■ **YOUR GOAL**
Copy every line from the records below that carries the word "giphy".

*** Opening WORKING DATA ***

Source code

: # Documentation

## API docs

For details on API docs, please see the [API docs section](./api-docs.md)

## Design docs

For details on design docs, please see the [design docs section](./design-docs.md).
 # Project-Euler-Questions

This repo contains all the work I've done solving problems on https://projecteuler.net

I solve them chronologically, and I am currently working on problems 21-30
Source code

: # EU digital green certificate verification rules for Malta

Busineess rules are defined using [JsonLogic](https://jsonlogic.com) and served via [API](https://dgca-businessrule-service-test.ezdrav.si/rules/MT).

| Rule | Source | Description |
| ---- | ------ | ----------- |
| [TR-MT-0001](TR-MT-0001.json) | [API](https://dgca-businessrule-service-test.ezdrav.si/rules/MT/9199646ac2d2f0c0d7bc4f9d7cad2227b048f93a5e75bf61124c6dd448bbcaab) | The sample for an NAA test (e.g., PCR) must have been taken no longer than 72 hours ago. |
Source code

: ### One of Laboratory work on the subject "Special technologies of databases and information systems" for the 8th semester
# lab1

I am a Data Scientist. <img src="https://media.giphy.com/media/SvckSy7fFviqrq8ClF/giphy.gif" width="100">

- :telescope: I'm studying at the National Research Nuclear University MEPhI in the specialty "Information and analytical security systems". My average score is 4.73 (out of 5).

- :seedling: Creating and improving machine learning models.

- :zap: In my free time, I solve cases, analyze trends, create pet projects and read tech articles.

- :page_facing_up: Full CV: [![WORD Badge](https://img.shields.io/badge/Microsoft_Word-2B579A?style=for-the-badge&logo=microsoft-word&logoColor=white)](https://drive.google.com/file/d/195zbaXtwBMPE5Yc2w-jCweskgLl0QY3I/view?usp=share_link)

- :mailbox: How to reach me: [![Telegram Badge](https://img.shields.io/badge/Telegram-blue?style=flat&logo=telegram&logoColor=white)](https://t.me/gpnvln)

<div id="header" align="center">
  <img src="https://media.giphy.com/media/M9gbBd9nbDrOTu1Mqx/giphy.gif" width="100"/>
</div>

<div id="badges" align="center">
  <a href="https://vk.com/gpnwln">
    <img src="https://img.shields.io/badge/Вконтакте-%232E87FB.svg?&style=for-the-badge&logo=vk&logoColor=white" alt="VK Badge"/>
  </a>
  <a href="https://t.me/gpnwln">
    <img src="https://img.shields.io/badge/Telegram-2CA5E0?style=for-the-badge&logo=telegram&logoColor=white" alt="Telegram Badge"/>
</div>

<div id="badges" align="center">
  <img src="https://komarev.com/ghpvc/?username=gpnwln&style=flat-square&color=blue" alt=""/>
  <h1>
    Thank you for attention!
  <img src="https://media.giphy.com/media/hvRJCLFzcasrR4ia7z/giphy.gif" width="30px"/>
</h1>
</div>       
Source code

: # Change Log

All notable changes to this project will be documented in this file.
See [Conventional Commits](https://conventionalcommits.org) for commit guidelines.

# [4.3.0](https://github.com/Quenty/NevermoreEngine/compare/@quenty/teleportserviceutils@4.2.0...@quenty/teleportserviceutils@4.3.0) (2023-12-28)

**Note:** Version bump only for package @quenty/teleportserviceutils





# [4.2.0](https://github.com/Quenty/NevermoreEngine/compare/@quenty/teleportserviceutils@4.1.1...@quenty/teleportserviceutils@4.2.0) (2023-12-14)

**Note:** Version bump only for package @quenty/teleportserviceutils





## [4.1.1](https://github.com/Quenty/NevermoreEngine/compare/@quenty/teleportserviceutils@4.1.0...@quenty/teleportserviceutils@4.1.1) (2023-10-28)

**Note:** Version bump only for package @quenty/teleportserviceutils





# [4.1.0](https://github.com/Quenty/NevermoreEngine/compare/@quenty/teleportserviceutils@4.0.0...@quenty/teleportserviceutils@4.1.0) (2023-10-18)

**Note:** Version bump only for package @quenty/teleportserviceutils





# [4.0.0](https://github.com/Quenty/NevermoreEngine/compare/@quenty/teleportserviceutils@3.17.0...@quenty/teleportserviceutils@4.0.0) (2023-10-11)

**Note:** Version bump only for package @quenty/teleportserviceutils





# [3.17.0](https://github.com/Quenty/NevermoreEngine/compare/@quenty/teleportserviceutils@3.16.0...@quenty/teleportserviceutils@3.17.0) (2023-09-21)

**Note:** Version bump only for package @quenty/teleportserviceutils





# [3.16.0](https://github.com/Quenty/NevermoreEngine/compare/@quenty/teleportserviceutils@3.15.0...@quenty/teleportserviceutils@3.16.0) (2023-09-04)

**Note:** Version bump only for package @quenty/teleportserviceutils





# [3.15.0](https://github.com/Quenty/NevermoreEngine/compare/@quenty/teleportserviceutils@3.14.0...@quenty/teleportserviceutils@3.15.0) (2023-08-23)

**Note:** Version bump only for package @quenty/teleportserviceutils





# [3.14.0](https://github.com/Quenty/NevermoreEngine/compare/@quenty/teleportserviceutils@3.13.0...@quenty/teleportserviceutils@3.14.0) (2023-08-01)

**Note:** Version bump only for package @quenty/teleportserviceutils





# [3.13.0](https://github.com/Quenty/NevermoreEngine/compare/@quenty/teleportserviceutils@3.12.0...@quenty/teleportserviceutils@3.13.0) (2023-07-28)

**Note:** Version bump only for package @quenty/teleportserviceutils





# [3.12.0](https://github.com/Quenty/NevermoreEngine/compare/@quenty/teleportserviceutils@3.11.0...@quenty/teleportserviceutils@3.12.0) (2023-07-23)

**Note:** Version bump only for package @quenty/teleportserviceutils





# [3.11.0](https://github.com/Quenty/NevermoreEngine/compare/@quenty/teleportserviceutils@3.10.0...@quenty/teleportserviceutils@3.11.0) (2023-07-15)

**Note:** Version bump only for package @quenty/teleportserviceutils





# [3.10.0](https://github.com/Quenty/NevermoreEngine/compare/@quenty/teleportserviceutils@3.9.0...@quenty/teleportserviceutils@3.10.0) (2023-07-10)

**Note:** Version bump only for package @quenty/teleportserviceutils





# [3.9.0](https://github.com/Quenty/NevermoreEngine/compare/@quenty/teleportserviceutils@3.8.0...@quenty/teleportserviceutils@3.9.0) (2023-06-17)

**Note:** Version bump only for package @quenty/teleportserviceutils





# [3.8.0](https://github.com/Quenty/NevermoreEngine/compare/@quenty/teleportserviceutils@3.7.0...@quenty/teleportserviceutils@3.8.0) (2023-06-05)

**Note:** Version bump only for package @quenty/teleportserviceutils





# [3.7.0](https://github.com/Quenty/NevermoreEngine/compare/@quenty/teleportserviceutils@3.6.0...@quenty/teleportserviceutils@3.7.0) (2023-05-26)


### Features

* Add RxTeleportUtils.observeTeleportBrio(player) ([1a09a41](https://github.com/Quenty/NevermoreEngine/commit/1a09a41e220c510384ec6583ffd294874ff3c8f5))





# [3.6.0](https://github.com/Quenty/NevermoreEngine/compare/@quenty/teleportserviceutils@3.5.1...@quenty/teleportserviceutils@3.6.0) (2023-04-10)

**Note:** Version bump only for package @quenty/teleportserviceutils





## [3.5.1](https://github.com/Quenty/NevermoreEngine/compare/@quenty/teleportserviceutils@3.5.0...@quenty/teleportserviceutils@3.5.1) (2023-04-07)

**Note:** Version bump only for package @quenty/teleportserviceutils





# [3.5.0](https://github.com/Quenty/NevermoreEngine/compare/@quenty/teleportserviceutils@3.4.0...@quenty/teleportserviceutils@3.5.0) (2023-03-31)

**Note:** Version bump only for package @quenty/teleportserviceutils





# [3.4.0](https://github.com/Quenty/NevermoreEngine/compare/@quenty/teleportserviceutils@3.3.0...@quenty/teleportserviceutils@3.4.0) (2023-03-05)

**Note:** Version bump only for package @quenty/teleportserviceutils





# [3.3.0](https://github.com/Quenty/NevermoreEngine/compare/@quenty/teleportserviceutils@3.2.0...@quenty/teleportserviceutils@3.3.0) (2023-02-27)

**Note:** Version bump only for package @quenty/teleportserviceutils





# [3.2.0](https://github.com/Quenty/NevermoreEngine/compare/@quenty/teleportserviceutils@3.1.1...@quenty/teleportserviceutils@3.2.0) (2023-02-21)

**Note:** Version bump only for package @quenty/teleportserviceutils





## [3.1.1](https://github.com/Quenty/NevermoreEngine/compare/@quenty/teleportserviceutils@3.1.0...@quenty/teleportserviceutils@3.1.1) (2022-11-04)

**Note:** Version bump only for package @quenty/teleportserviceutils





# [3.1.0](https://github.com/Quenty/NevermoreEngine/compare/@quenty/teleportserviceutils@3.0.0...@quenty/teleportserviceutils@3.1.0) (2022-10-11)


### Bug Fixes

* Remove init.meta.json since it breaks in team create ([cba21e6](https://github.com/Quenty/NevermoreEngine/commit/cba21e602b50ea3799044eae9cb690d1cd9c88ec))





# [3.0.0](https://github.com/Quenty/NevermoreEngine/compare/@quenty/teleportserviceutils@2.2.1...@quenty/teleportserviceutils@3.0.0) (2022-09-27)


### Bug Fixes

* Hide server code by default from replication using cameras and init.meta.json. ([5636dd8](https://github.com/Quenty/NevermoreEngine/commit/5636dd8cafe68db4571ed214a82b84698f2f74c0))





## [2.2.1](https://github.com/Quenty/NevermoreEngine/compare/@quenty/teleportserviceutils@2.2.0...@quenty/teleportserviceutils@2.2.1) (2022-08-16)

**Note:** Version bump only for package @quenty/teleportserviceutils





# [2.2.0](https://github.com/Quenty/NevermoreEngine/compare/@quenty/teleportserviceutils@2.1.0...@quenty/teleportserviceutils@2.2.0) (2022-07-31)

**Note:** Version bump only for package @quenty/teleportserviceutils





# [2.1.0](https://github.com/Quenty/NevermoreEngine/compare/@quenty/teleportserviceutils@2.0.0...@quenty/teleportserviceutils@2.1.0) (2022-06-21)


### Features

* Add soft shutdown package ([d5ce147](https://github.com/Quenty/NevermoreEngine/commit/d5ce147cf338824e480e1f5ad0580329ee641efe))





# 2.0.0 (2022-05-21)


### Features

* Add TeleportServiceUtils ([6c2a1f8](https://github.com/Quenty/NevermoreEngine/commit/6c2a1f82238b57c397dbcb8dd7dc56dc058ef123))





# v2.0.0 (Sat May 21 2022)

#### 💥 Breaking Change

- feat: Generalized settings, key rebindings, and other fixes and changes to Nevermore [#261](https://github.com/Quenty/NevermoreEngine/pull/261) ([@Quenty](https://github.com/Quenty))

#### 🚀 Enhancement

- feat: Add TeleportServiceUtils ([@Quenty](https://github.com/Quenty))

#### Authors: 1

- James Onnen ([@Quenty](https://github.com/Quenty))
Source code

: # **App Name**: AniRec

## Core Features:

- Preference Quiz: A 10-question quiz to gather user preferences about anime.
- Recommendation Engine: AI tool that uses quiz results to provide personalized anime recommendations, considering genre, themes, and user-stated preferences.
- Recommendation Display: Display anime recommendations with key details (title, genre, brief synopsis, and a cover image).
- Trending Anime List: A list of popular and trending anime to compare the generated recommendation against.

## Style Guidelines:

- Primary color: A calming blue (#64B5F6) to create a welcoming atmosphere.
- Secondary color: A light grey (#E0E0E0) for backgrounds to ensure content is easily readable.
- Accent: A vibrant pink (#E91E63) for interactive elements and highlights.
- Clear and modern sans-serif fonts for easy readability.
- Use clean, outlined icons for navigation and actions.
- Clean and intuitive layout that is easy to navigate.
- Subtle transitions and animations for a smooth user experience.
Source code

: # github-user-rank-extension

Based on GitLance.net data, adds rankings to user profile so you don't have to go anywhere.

*** Closing WORKING DATA ***

■ **SOLUTION BELOW**
I am a Data Scientist. <img src="https://media.giphy.com/media/SvckSy7fFviqrq8ClF/giphy.gif" width="100">
  <img src="https://media.giphy.com/media/M9gbBd9nbDrOTu1Mqx/giphy.gif" width="100"/>
  <img src="https://media.giphy.com/media/hvRJCLFzcasrR4ia7z/giphy.gif" width="30px"/>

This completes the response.